Una vita spesa contro la mafia, una morte tragica che ha lasciato ferite mai rimarginate e interrogativi ancora aperti. Paolo Borsellino è il simbolo di una giustizia che non ha mai chinato il capo, neppure davanti alla certezza del sacrificio. La strage di via d’Amelio ha spazzato via lui e la sua scorta, ma non la memoria né i dubbi. Oggi, a oltre trent’anni da quel 19 luglio 1992, un nuovo tassello riporta l’attenzione su uno dei misteri più inquietanti: la scomparsa dell’agenda rossa.
La borsa del giudice esposta per la prima volta
Per la prima volta, il Tg1 ha mostrato la borsa che il magistrato portava con sé nel giorno dell’attentato. È la valigetta che conteneva l’agenda rossa, mai più ritrovata, su cui Borsellino annotava pensieri, contatti e forse rivelazioni decisive. Quella stessa borsa sarà esposta domani a Montecitorio alla presenza del presidente della Repubblica Sergio Mattarella, della premier Giorgia Meloni e della presidente della Commissione Antimafia Chiara Colosimo.

Il colonnello Carmelo Canale, che fu collaboratore stretto del giudice, ha dichiarato al Tg1: “Con l’agenda rossa avremmo visto e capito cosa aveva scritto Paolo Borsellino pochi giorni prima di morire“. Canale ha aggiunto che il magistrato era prossimo ad arrestare il procuratore Giammanco, figura al centro di più sospetti e polemiche per il clima che si respirava all’interno della Procura palermitana in quel periodo.

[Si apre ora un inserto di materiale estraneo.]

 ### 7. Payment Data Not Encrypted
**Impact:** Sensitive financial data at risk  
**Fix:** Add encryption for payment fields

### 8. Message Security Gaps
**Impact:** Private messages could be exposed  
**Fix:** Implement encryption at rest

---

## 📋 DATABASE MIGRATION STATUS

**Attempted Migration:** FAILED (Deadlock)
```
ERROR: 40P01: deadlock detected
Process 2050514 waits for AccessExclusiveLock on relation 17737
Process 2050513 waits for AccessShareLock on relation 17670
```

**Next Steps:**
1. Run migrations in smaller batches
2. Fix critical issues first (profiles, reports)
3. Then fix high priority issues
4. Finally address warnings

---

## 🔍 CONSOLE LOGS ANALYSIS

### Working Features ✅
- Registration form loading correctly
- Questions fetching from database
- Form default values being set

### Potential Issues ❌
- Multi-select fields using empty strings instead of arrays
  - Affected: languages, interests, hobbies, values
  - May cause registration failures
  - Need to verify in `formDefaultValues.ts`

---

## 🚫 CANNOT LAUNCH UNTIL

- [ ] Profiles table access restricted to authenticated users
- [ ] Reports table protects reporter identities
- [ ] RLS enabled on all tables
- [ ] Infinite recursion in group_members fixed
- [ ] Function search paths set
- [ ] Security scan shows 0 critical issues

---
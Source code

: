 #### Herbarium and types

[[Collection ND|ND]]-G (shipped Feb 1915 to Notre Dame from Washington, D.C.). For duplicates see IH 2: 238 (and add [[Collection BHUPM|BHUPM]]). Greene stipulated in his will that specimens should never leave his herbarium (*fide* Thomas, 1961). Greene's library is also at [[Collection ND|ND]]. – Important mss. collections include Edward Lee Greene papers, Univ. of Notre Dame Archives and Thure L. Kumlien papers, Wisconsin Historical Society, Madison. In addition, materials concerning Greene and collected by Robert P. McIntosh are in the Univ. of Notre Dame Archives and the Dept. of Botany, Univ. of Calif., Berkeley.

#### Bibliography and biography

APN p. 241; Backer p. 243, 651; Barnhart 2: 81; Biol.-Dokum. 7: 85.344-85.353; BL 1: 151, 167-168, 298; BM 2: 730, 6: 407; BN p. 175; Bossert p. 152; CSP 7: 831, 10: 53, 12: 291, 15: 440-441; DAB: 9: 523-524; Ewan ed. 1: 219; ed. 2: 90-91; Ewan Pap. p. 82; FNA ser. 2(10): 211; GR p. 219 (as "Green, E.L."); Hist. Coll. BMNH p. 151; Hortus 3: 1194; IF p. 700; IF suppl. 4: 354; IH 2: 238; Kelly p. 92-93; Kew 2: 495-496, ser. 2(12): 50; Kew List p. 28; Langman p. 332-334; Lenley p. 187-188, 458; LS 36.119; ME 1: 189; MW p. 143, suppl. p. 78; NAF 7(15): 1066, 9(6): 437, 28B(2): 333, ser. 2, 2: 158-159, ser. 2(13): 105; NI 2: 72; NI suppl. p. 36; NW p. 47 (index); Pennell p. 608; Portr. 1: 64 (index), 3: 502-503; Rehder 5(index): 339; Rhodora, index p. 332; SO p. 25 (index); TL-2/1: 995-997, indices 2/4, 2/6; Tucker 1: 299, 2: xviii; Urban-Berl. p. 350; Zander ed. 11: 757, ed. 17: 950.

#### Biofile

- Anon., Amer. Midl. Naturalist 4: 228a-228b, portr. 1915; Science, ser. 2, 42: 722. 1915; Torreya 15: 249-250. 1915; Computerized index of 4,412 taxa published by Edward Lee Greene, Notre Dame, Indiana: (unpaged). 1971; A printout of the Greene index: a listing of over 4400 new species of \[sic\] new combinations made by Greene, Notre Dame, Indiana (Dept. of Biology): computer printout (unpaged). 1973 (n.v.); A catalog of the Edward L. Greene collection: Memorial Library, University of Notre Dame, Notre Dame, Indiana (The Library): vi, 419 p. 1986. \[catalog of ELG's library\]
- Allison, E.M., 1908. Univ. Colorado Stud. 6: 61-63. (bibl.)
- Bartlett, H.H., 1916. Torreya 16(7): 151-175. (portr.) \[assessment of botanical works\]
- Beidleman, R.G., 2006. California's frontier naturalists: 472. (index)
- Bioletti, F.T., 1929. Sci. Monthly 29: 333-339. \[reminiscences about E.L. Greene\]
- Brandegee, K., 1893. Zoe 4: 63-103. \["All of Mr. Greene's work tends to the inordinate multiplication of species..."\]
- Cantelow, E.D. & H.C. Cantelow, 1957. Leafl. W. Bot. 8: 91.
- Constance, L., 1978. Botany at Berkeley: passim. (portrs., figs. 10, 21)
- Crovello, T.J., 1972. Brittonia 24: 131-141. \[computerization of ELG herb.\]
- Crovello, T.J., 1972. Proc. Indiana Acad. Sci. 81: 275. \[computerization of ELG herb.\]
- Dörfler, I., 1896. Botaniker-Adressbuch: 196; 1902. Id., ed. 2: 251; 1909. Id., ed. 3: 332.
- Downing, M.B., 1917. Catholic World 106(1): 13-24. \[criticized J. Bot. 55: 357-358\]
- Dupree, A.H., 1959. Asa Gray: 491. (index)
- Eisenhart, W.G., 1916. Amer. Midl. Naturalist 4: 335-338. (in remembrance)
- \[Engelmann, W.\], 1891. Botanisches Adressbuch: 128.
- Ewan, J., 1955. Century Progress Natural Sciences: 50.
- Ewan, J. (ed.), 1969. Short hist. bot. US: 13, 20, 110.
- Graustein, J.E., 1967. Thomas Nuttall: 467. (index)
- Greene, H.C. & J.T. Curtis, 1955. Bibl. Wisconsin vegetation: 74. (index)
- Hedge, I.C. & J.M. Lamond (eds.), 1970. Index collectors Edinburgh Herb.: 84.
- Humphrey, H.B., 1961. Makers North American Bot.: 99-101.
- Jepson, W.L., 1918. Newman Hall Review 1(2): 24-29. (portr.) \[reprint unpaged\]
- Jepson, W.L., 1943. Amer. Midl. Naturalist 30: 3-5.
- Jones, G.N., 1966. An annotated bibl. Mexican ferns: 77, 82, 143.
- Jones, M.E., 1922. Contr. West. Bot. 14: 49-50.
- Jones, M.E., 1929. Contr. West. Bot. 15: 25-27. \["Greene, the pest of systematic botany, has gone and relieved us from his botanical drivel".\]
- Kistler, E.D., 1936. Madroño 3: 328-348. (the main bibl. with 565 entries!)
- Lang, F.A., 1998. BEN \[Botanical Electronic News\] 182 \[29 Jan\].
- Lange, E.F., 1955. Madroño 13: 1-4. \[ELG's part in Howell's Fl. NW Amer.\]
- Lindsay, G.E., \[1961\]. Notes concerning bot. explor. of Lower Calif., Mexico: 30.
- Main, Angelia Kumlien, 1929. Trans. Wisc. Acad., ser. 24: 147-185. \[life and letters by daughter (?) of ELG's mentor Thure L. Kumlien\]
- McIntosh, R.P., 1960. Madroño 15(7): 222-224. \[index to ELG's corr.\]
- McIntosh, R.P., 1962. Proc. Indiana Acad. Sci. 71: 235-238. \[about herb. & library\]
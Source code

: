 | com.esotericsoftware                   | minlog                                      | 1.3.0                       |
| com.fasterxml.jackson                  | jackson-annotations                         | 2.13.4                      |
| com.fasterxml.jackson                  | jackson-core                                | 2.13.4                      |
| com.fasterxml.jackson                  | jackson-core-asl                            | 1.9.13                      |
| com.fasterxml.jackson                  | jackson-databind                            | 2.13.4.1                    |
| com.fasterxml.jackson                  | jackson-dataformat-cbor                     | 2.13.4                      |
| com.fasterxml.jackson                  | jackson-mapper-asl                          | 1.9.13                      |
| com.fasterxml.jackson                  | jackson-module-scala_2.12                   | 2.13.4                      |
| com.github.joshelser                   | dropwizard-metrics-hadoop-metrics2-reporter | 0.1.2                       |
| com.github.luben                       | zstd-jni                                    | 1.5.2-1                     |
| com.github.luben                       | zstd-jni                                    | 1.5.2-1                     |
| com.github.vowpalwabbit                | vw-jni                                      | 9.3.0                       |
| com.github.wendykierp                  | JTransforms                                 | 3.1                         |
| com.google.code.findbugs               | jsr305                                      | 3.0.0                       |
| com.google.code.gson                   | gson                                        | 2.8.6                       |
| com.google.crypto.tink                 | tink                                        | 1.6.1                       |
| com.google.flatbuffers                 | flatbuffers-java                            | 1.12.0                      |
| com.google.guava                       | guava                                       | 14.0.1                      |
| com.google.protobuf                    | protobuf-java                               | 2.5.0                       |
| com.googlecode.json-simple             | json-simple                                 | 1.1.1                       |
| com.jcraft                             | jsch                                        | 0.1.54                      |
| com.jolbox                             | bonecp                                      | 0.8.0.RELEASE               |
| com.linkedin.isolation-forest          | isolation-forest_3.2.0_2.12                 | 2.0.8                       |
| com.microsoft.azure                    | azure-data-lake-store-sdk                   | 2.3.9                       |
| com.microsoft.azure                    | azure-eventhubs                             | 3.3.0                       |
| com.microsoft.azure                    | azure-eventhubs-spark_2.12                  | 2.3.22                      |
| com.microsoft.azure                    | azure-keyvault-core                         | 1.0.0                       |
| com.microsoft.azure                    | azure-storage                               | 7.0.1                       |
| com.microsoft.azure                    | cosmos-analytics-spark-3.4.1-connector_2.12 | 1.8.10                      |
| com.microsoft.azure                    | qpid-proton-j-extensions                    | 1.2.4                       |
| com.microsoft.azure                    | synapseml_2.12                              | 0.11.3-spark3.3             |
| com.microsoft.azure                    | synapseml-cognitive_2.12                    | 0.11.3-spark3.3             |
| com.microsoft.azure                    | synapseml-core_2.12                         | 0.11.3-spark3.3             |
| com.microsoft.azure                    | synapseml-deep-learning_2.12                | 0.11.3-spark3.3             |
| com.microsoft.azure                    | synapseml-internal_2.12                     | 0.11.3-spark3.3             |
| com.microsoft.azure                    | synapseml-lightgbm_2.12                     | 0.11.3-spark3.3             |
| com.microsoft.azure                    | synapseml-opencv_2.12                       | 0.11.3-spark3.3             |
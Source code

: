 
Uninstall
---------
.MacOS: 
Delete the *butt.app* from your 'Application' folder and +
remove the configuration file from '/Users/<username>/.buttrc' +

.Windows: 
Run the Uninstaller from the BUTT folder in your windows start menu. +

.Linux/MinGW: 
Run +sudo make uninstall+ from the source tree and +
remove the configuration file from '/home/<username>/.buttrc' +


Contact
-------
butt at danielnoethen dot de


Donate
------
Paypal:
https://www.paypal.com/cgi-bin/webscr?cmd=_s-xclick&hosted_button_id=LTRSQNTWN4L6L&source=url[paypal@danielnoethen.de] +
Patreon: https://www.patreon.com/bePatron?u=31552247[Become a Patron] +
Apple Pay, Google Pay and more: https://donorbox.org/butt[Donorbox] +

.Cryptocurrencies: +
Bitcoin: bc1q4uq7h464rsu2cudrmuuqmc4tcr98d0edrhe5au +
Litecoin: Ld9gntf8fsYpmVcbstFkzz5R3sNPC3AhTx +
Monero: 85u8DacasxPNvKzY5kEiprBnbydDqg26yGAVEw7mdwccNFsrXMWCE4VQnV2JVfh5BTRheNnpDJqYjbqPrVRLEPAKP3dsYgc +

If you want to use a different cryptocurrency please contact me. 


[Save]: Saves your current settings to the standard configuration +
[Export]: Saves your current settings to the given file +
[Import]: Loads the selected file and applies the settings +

Domande senza risposta e ombre mai dissipate
Resta un mistero inquietante: chi ordinò di prelevare l’agenda rossa? Le immagini girate dopo l’attentato mostrano uomini in borghese frugare nella borsa, ma da allora la pista si è persa. E con essa forse si è persa anche una parte della verità su cosa stava per scoprire Paolo Borsellino nei giorni in cui sapeva – e diceva – di avere i giorni contati.